Usage Patterns
Common usage patterns and best practices for DREAM
Usage Patterns
This guide covers common usage patterns for DREAM in various scenarios.
Pattern 1: Simple Sequence Processing
Process a sequence and get outputs at all timesteps.
from dream import DREAM
model = DREAM(input_dim=64, hidden_dim=128)
x = torch.randn(32, 50, 64)
output, state = model(x)
# output: (32, 50, 128) - all timesteps
# state: DREAMState - final stateUse case: Standard sequence modeling where you need outputs at every timestep.
Pattern 2: Stateful Processing (Memory Retention)
Preserve state across multiple sequences for continuous memory.
# Initialize state once
state = model.init_state(batch_size=32)
# Process multiple sequences with memory
for seq in sequence_batch:
output, state = model(seq.unsqueeze(0), state)
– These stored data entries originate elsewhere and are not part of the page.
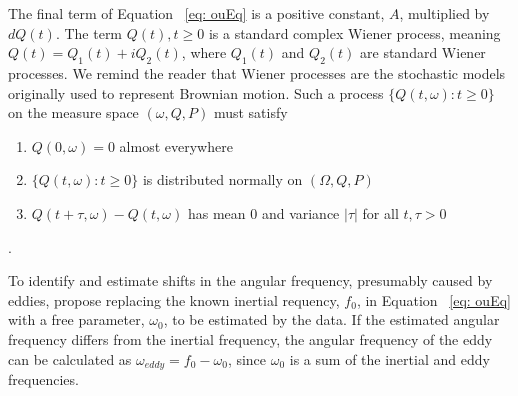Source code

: \documentclass{stat572Style}
\begin{document}
 The final term of Equation ~\ref{eq: ouEq} is a positive constant, $A$, multiplied by $dQ(t)$.  The term $Q(t), t \geq 0$ is a standard complex Wiener process,  meaning $Q(t) = Q_{1}(t) + i Q_{2}(t)$, where $Q_{1}(t)$ and $Q_{2}(t)$ are standard Wiener processes.
 We remind the reader that Wiener processes are the stochastic models originally used to represent Brownian motion. 
  Such a process $\{Q(t, \omega): t \geq 0\}$ on the measure space $(\omega, Q, P)$ must satisfy
\begin{enumerate}
\item $Q(0, \omega) = 0$ almost everywhere
\item $\{Q(t, \omega): t \geq 0\}$ is distributed normally on $(\Omega,Q, P)$
\item $Q(t + \tau, \omega) - Q(t, \omega)$ has mean 0 and variance $|\tau|$ for all $t, \tau > 0$
\end{enumerate}
\citep{Hida1980}. 

To identify and estimate shifts in the angular frequency, presumably caused by eddies, \citet{Sykulski2016} propose replacing the known inertial requency, $f_{0}$,  in Equation ~\ref{eq: ouEq} with  a free parameter, $\omega_{0}$, to be estimated by the data. 
If the estimated angular frequency differs from the inertial frequency, the angular frequency of the eddy can be calculated as $\omega_{eddy} = f_{0} - \omega_{0}$, since $\omega_{0}$ is a sum of the inertial and eddy frequencies.
\end{document}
# State persists between sequences!Use case:
- Streaming data processing
- Continuous speech recognition
- Online learning scenarios
Key benefit: The model adapts and remembers across sequence boundaries.
Pattern 3: Variable-Length Sequences
Handle padded sequences with proper masking.
# Padded input
x = torch.randn(32, 100, 64) # padded to max length
lengths = torch.tensor([45, 67, 89, ...]) # actual lengths
# Process with masking
output, state = model.forward_with_mask(x, lengths)
# output has zeros for padded positionsUse case:
- Batched training with variable-length sequences
- Text processing with different sentence lengths
- Audio with varying durations
Pattern 4: Encoder-Decoder
Use DREAM in encoder-decoder architectures.
# Encoder
encoder = DREAM(input_dim=64, hidden_dim=256)
# Decoder
decoder = DREAM(input_dim=64, hidden_dim=256)
# Encode
x_enc = torch.randn(32, 50, 64)
_, enc_state = encoder(x_enc, return_sequences=False)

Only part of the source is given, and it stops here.